I always emphasize to speakers and moderators how important it is to stay on time. I make sure they note the countdown clock, which counts down the time left in their session, and which only they can see on stage. And I let them know that when the clock gets down to zero, it’s time to get off the stage – not time to begin audience Q&A, as some moderators seem to think. At many conferences I have my laptop cabled to a confidence monitor facing the speakers, which lets me send them notes, including reminders about ending on time.
With really recalcitrant speakers, I will send the conference host onto the stage to end a session. If the host is reluctant, I have been known to take on the job.
With all of these tricks and preparation, I have a built a great reputation for keeping to the published program schedule — but sometimes it’s impossible. My worst experience was with a conference where the company CEO insisted on letting many speakers and panels run long – way, way long – because he found them interesting. At one point we were almost 90 minutes behind schedule, which caused havoc among the scheduled speakers, audience and especially the poor caterers, who were trying in vain not to ruin the lunch they had prepared.
My other big conference time management defeat came at the hands of Guy Kawasaki, who was leading a breakout session at an event we produced a few years ago. Because we had three simultaneous breakouts occurring, it was very important to end on time — so the people in this audience could get up and go to another breakout if they chose, and so that those in other rooms could get in for the next session in his room.
I had already held up signs at the front of the stage indicating his time was about up, then that it was time to end, and finally that he was five minutes late. Because Guy was not responding, I finally walked on stage to the lectern microphone and told him over the PA system that we had to end his session to get back on schedule.
But Guy was not ready to finish.
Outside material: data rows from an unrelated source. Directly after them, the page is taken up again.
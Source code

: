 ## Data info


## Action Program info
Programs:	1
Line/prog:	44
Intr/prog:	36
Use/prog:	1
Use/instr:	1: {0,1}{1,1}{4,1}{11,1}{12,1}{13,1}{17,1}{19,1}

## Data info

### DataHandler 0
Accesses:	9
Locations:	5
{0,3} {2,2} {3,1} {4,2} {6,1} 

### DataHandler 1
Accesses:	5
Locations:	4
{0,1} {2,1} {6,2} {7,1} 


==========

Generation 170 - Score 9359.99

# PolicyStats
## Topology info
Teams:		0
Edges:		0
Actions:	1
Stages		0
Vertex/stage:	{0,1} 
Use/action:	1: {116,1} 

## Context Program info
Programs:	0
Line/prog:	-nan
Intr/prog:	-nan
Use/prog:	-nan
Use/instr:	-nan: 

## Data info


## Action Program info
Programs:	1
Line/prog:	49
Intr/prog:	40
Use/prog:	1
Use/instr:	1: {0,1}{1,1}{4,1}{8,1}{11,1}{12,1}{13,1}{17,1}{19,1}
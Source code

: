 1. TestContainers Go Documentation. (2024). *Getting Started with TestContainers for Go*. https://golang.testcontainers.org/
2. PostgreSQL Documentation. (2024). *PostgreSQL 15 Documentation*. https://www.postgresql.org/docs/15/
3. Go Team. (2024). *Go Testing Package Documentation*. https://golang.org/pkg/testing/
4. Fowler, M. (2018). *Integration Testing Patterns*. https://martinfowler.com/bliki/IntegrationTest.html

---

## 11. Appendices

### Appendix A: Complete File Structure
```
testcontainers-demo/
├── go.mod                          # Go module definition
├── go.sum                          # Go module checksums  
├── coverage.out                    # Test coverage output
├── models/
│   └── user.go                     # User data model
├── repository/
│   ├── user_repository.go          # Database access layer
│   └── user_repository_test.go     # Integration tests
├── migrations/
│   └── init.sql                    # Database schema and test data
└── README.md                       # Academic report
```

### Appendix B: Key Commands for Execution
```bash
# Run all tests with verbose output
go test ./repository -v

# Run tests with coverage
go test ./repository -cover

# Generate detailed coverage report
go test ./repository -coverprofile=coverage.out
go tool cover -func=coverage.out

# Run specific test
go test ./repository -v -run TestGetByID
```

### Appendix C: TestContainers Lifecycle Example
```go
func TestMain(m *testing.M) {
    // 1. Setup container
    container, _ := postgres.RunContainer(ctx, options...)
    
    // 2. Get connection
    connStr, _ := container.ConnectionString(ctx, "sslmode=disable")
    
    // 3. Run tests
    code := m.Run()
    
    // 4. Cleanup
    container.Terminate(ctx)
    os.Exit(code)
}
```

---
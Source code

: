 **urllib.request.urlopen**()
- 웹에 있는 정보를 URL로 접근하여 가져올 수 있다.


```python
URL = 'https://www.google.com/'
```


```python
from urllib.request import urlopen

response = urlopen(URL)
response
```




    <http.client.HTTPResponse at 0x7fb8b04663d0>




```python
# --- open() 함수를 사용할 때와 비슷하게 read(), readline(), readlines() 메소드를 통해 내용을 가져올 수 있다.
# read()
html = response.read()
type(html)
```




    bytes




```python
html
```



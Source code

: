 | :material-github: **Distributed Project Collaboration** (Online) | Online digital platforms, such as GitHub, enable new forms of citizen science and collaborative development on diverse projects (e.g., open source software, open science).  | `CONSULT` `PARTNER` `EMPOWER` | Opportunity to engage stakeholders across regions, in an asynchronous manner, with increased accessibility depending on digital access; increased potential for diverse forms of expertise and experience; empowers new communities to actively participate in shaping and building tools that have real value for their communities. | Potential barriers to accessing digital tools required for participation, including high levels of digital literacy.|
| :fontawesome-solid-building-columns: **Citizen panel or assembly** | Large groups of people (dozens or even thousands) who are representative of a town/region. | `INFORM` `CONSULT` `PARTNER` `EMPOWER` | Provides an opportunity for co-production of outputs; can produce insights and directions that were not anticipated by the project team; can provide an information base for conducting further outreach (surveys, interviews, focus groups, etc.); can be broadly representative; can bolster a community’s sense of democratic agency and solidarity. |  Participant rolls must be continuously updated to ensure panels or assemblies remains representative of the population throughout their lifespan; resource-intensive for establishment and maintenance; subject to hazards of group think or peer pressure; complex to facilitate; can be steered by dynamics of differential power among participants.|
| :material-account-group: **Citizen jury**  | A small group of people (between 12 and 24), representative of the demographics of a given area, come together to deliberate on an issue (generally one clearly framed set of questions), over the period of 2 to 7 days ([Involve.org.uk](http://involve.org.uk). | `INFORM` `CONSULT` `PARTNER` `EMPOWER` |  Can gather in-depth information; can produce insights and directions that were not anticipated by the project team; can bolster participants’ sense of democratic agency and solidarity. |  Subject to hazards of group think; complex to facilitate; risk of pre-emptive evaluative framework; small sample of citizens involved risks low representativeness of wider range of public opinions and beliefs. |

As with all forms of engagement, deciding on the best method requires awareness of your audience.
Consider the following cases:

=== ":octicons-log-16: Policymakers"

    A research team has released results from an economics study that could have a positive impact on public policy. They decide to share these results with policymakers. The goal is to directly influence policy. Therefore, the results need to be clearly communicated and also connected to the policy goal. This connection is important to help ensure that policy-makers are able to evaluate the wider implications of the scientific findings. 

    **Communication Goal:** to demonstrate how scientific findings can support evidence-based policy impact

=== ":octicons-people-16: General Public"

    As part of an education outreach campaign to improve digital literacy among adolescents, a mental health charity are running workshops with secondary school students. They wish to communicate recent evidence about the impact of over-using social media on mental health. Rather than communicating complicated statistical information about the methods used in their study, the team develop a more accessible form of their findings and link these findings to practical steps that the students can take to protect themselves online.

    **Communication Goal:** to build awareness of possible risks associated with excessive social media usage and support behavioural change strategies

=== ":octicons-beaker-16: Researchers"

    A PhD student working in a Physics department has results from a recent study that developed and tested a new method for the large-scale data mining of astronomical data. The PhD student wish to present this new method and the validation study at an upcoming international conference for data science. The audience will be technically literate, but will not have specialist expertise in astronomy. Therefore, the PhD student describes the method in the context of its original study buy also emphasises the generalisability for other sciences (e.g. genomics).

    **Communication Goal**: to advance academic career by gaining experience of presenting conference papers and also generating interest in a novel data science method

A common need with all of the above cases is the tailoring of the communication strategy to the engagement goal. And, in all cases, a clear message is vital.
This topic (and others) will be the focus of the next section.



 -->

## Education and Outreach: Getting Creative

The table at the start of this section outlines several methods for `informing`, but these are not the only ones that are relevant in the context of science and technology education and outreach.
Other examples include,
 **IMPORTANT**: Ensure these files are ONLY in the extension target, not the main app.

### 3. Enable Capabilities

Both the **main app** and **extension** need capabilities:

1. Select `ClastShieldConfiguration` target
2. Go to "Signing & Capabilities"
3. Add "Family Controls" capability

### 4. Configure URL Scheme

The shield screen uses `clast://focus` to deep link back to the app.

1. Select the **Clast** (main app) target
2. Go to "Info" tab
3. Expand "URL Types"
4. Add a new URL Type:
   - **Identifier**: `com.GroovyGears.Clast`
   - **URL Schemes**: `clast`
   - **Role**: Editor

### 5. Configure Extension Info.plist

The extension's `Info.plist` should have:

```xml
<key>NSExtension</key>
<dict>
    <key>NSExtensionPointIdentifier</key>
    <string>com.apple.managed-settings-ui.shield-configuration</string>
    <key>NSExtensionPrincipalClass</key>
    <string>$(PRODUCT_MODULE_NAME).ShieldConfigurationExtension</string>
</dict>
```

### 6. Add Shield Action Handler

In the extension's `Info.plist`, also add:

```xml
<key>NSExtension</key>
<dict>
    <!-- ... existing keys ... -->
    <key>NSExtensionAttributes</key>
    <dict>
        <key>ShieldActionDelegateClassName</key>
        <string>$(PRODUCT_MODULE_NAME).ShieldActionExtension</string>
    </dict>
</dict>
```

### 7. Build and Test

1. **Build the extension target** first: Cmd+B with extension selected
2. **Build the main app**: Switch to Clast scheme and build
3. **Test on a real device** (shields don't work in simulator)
Instead, he turned to the audience and asked them to vote: how many wanted him to get off the stage — and how many wanted me to get off the stage. I lost the vote and glumly walked off stage, sulking in defeat until Guy finished.
I’ve had Guy speak at conferences since without a problem. Most speakers and moderators are very good about ending on time – especially if you work closely with them ahead of time to make sure they understand why it’s so important.